Several factors may limit the external validity of results from this study. Selection bias may have been introduced by purposive selection of clinics that have an on-site laboratory. Clinics with a robust infrastructure may have had better trained or more skilled staff than clinics with weaker infrastructure. Selection bias may also have been introduced by purposive selection of testers. Lay health workers and nurses were selected by virtue of their availability at the selected clinics during the study period. The lay health worker to nurse ratio in public clinics across Namibia may not reflect the lay health worker to nurse ratio in our study.

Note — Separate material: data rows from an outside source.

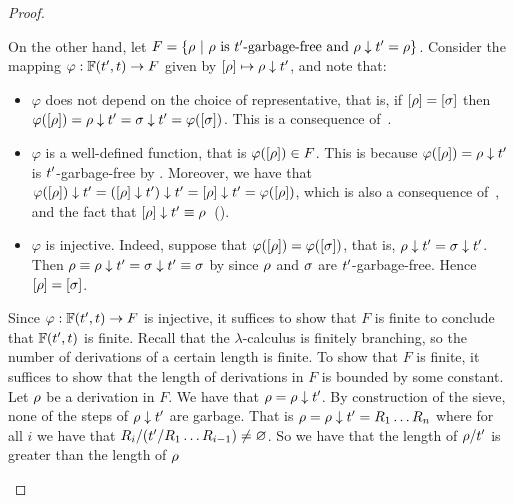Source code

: \begin{proof}
\begin{enumerate}
\begin{enumerate}
    On the other hand, let $F = \{\rho \ |\  \rho \text{ is $t'$-garbage-free and } \rho \downarrow t' = \rho\}$.
    Consider the mapping $\varphi : \mathbb{F}(t', t) \to F$
    given by ${[\rho]} \mapsto \rho \downarrow t'$, and note that:
    \begin{itemize}
    \item
      $\varphi$ does not depend on the choice of representative,
      that is, if ${[\rho]} = {[\sigma]}$ then $\varphi({[\rho]}) = \rho \downarrow t' = \sigma \downarrow t' = \varphi({[\sigma]})$.
      This is a consequence of~.
    \item
      $\varphi$ is a well-defined function, that is $\varphi({[\rho]}) \in F$.
      This is because $\varphi({[\rho]}) = \rho \downarrow t'$ is $t'$-garbage-free by .
      Moreover, we have that $\varphi({[\rho]}) \downarrow t' = ({[\rho]} \downarrow t') \downarrow t' = {[\rho]} \downarrow t'= \varphi({[\rho]})$,
      which is also a consequence of~,
      and the fact that ${[\rho]} \downarrow t' \equiv \rho$~().
    \item
      $\varphi$ is injective. Indeed, suppose that $\varphi({[\rho]}) = \varphi({[\sigma]})$,
      that is, $\rho \downarrow t' = \sigma \downarrow t'$.
      Then $\rho \equiv \rho \downarrow t' = \sigma \downarrow t' \equiv \sigma$
      by  since $\rho$ and $\sigma$ are $t'$-garbage-free.
      Hence ${[\rho]} = {[\sigma]}$.
    \end{itemize}
    Since $\varphi : \mathbb{F}(t', t) \to F$ is injective, it suffices to show that $F$ is finite
    to conclude that $\mathbb{F}(t', t)$ is finite.
    Recall that the $\lambda$-calculus is finitely branching, so the number of derivations of a certain length
    is finite. To show that $F$ is finite, it suffices to show that the length of derivations in $F$ is
    bounded by some constant.
    Let $\rho$ be a derivation in $F$. We have that $\rho = \rho \downarrow t'$.
    By construction of the sieve, none of the steps of $\rho \downarrow t'$ are garbage.
    That is $\rho = \rho \downarrow t' = R_1\hdots R_n$ where for all $i$ we have that
    $R_i/(t'/R_1\hdots R_{i-1}) \neq \varnothing$.
    So we have that the length of $\rho/t'$ is greater than the length of $\rho$

\end{enumerate}
\end{enumerate}
\end{proof}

Finally, we did not assess the accuracy of Pima CD4+ results in relation to the standard laboratory-based platforms, nor did we compare accuracy of testing between lay health workers and nurses. Although the accuracy of CD4+ testing is paramount for determining eligibility and effective monitoring, the investigators felt that the accuracy of the Pima analyser had been sufficiently validated in previously published studies. Therefore, assessing the accuracy of Pima CD4+ testing was not included among the objectives or measures of this study.

Conclusion

In this study, we demonstrated that POC CD4+ testing was feasible and effective when performed by lay health workers and nurses within an HCT service delivery setting, leading to high levels of patient receipt of results and greatly improved TATs for CD4+ results. By removing one of the major sources of pre-treatment loss to follow-up, POC CD4+ testing has great potential to increase early ART initiation. However, additional diagnostic barriers, particularly the ancillary tests required to determine the appropriate first-line regimen after determination of ART eligibility, need to be removed in order to further increase linkage to treatment. Task-shifted POC CD4+ testing should be more widely implemented as an important tool to both increase access to treatment and improve the efficiency of ART services.

Acknowledgements

The findings and conclusions in this report are those of the authors and do not necessarily represent the official position of the Centers for Disease Control and Prevention or the Agency for Toxic Substances and Disease Registry.

Competing interest

We declare that we have no financial or personal relationships that may have inappropriately influenced us in writing this article.

Sources of support

This research was supported by the President’s Emergency Plan for AIDS Relief (PEPFAR) through the Centers for Disease Control and Prevention under the terms of Award #UPS001094A.

Author contributions

S.S., J.G. and G.M. conceived the study and drafted the manuscript. F.K.-T., N.S., M.N., C.M. and A.B. conducted the pilot and collected the data. A.D.M. performed the data analysis. A.M. and D.W.L. provided resources and oversaw the study.